Friday 13 April 2018

Rebound? What rebound??

The Canadian housing market has been weakening since this time last year.  After reaching dizzying heights early in 2017, the market was pushed lower first by the imposition in April of new controls by the Province of Ontario, then by the start in July of the long-awaited Bank of Canada policy tightening cycle, and finally, since the start of this year, by new rules designed to limit mortgage availability for highly-indebted buyers.

Realtors, as is their wont, have remained confident that once these one-time factors have been taken on board by buyers and sellers, prices and activity will stabilize and then start to move higher again, likely by the middle of this year.  Market data for March, just released by the Canadian Real Estate Association, cast a long shadow over that rosy scenario.  Home sales agreed in March fell 22.7 percent from a year ago, with Montreal and Ottawa the only major cities posting gains.

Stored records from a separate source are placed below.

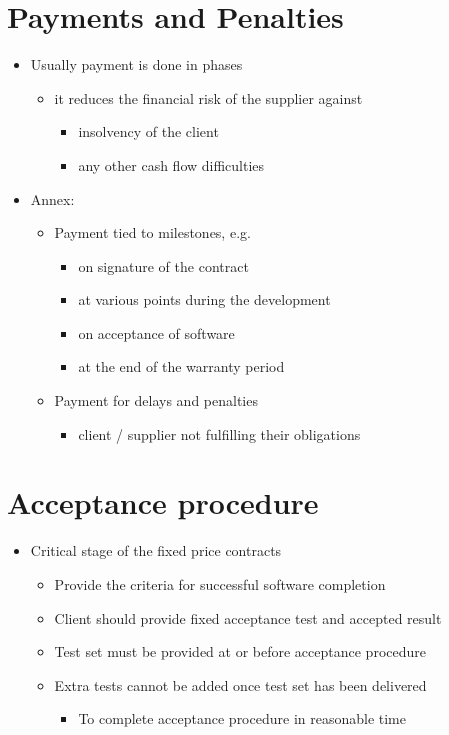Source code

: \documentclass{article}
\begin{document}
\section{Payments and Penalties}
\begin{itemize}
\item Usually payment is done in phases
\begin{itemize}
\item it reduces the financial risk of the supplier against
\begin{itemize}
\item insolvency of the client
\item any other cash flow difficulties
\end{itemize}
\end{itemize}
\item Annex:
\begin{itemize}
\item Payment tied to milestones, e.g.
\begin{itemize}
\item on signature of the contract
\item at various points during the development
\item on acceptance of software
\item at the end of the warranty period
\end{itemize}
\item Payment for delays and penalties
\begin{itemize}
\item client / supplier not fulfilling their obligations
\end{itemize}
\end{itemize}
\end{itemize}



\section{Acceptance procedure}
\begin{itemize}
\item Critical stage of the fixed price contracts
\begin{itemize}
\item Provide the criteria for successful software completion
\item Client should provide fixed acceptance test and accepted result
\item Test set must be provided at or before acceptance procedure
\item Extra tests cannot be added once test set has been delivered
\begin{itemize}
\item To complete acceptance procedure in reasonable time
\end{itemize}
\end{itemize}
\end{itemize}
\end{document}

Sales for the first quarter as a whole were the lowest for any quarter since 2014. 

In terms of prices, the national average fell 10.4 percent, led by the Toronto and Vancouver markets.  Unsurprisingly these are the cities that led the prior unsustainable run-up in prices, and both have been targeted by their Provincial governments with measures aimed at cooling the market.  Excluding those cities, the national average home price is down by a much more modest 2 percent year-on-year.

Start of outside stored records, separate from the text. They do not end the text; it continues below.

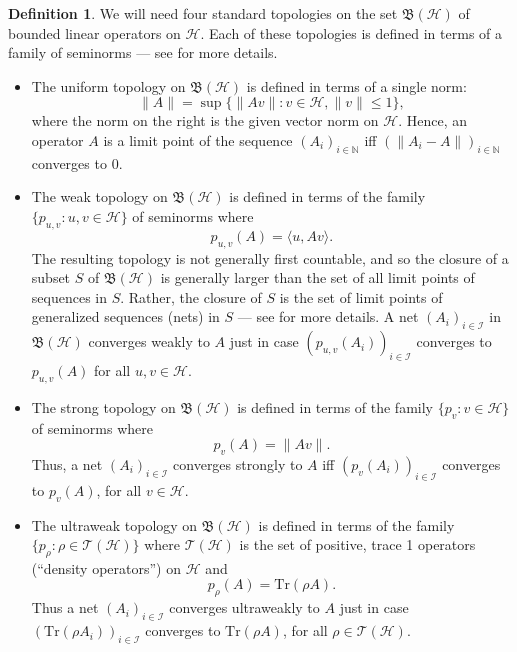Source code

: \documentclass[12pt]{article}
\newcommand{\norm}[1]{\| #1\|}
\newcommand{\bh}{\mathfrak{B}(\mathcal{H})}
\theoremstyle{definition}
\theoremstyle{definition}
\newtheorem{defn}[thm]{Definition}
\theoremstyle{remark}
\def\2#1{{\mathcal #1}}
\def\7#1{{\mathbb #1}}
\begin{document}
\begin{defn} We will need four standard topologies on the set $\bh$ of bounded linear
  operators on $\2H$.  Each of these topologies is defined in terms of a family of
  seminorms --- see \cite[Chaps.\ 1,5]{kr} for more details.
\begin{itemize}
\item The uniform topology on $\bh$ is defined in terms of a single norm:
$$ \norm{A} =\sup \{ \norm{Av}:v\in \2H ,\norm{v}\leq 1 \} ,$$
where the norm on the right is the given vector norm on $\2H$.  Hence, an operator
$A$ is a limit point of the sequence $(A_i)_{i\in \7N}$ iff $(\norm{A_i-A})_{i\in
  \7N}$ converges to $0$.
\item The weak topology on $\bh$ is defined in terms of the family $\{ p_{u,v}:u,v\in
  \2H \}$ of seminorms where
$$ p_{u,v}(A)=\langle u,Av\rangle .$$
The resulting topology is not generally first countable, and so the closure of a
subset $S$ of $\bh$ is generally larger than the set of all limit points of sequences
in $S$.  Rather, the closure of $S$ is the set of limit points of generalized
sequences (nets) in $S$ --- see \cite[Chap.\ 1]{kr} for more details.  A net
$(A_i)_{i\in \2I}$ in $\bh$ converges weakly to $A$ just in case
$(p_{u,v}(A_i))_{i\in \2I}$ converges to $p_{u,v}(A)$ for all $u,v\in \2H$.
\item The strong topology on $\bh$ is defined in terms of the family $\{ p_v :v\in
  \2H \}$ of seminorms where
$$ p_v(A) =\norm{Av} .$$
Thus, a net $(A_i)_{i\in \2I}$ converges strongly to $A$ iff $(p_v(A_i))_{i\in \2I}$
converges to $p_v(A)$, for all $v\in \2H$.
\item The ultraweak topology on $\bh$ is defined in terms of the family $\{ p_{\rho}
  :\rho \in \2T (\2H ) \}$ where $\2T (\2H )$ is the set of positive, trace 1
  operators (``density operators'') on $\2H$ and 
$$ p_\rho (A)=\mathrm{Tr} (\rho A) .$$
Thus a net $(A_i)_{i\in \2I}$ converges ultraweakly to $A$ just in case
$(\mathrm{Tr}(\rho A_i))_{i\in \2I}$ converges to $\mathrm{Tr}(\rho A)$, for all
$\rho \in \2T (\2H )$.
\end{itemize}
\end{defn}
\end{document}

Before we draw too many conclusions about the outlook for the rest of the year, it is worth recalling that the winter months are traditionally by far the slowest all across Canada for the housing market, for obvious reasons.  Sales generally pick up once the snow melts.  However, the normal seasonal  rebound may be late in arriving this year, as temperatures from the Rockies to the St Lawrence have been far colder than usual for the last several weeks. 

Even when warmer temperatures finally arrive, it may take some time before prospective buyers forget the key lessons that the past year's market action should have imparted: prices can go down as well as up, and sometimes you can score a better deal just by waiting a while.  Remarkably, and in defiance of precedent, it looks as if the authorities may have found a way to prick a housing bubble without triggering an outright collapse.